* [Assignment]
Everything from the line containing "function scanNode(rootEl, callback)" to the end of the material, both ends included, should be repeated exactly; please give only those lines.
(Information shown Opens)
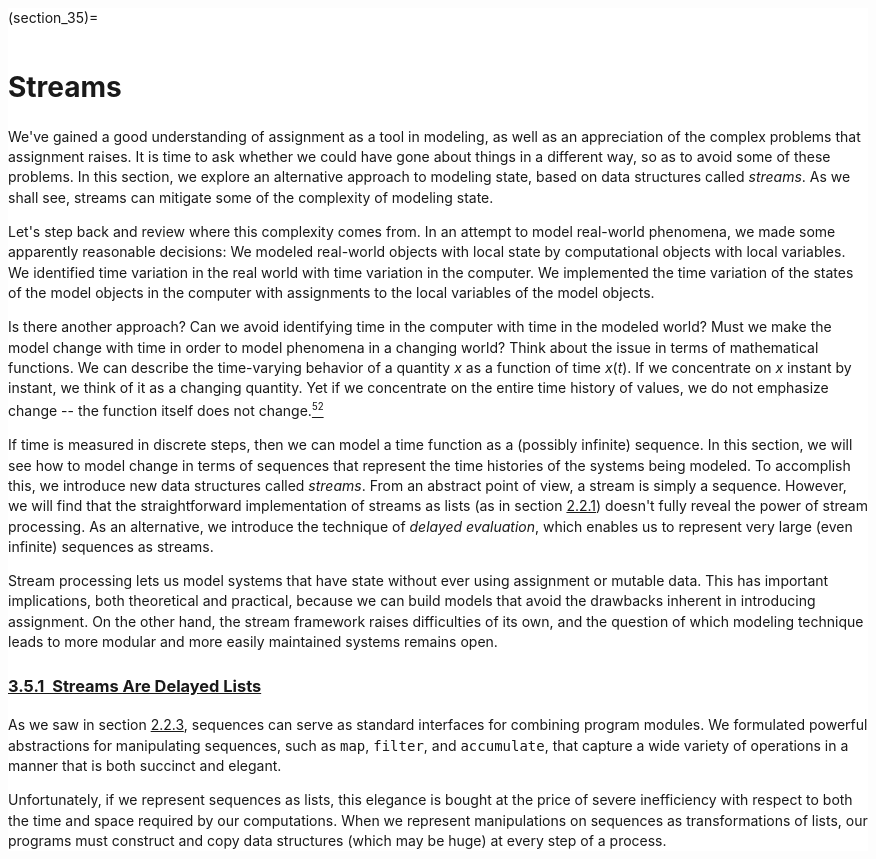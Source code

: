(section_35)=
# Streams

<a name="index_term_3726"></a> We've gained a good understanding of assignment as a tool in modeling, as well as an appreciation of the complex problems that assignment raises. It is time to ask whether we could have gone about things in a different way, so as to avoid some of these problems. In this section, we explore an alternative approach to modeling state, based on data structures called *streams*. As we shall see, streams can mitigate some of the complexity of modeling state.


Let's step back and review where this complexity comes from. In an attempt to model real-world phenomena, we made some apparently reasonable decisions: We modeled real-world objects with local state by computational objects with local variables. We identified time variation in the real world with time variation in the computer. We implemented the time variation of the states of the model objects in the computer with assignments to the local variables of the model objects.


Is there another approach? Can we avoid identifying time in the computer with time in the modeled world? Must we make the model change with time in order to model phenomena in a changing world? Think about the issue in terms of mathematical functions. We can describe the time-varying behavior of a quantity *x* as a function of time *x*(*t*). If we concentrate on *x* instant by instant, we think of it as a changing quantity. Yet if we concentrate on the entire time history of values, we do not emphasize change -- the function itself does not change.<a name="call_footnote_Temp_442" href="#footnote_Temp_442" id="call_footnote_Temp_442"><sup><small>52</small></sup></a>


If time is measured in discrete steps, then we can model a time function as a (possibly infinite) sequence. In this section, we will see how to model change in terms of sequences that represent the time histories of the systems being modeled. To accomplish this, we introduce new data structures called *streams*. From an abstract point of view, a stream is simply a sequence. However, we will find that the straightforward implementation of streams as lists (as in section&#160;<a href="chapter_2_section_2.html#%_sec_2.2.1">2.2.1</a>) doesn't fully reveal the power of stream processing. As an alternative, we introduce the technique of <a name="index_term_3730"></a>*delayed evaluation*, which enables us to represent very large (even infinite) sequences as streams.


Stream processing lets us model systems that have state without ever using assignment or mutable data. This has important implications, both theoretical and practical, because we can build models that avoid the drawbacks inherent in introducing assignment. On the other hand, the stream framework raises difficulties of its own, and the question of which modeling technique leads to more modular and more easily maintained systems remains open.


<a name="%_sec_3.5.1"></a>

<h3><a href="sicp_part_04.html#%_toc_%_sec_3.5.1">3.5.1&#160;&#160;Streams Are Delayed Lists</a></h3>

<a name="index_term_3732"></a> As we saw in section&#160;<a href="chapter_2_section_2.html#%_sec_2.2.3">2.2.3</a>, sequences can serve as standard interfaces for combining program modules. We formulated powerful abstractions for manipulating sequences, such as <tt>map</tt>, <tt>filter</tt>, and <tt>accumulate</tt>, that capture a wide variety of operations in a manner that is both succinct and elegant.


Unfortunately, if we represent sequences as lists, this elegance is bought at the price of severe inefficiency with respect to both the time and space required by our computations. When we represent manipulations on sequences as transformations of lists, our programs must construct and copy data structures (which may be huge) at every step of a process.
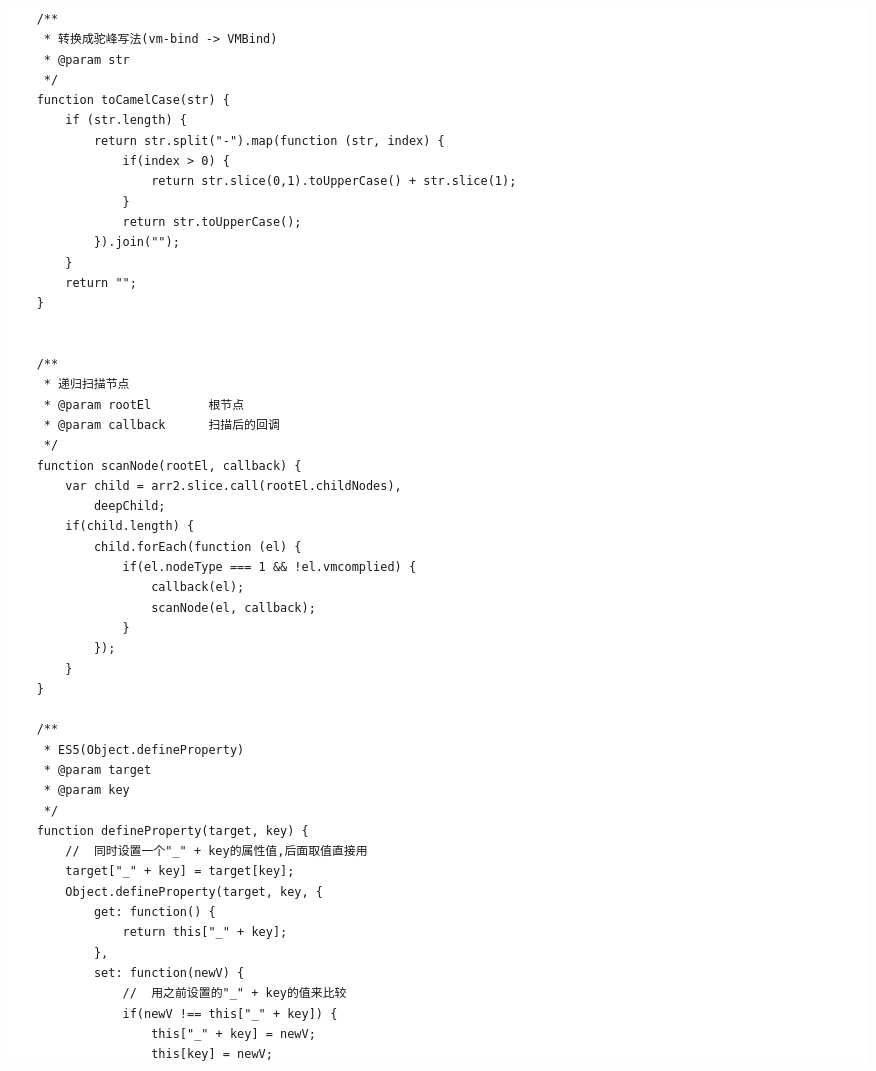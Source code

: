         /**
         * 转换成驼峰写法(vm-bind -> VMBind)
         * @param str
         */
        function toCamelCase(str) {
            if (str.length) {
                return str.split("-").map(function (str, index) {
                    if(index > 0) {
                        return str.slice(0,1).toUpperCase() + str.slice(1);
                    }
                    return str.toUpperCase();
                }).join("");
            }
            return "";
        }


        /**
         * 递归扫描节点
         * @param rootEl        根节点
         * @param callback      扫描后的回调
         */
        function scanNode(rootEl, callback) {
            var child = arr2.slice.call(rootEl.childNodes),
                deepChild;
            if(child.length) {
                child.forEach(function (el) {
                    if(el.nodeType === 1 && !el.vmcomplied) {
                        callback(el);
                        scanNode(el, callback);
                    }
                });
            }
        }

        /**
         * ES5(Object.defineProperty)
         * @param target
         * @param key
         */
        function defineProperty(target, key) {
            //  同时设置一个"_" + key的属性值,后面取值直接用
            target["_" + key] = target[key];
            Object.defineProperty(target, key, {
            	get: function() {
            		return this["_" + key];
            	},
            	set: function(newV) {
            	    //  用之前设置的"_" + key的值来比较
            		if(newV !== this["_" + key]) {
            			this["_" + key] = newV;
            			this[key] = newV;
(Information shown Closes)
* [Completed task]
        function scanNode(rootEl, callback) {
            var child = arr2.slice.call(rootEl.childNodes),
                deepChild;
            if(child.length) {
                child.forEach(function (el) {
                    if(el.nodeType === 1 && !el.vmcomplied) {
                        callback(el);
                        scanNode(el, callback);
                    }
                });
            }
        }

        /**
         * ES5(Object.defineProperty)
         * @param target
         * @param key
         */
        function defineProperty(target, key) {
            //  同时设置一个"_" + key的属性值,后面取值直接用
            target["_" + key] = target[key];
            Object.defineProperty(target, key, {
            	get: function() {
            		return this["_" + key];
            	},
            	set: function(newV) {
            	    //  用之前设置的"_" + key的值来比较
            		if(newV !== this["_" + key]) {
            			this["_" + key] = newV;
            			this[key] = newV;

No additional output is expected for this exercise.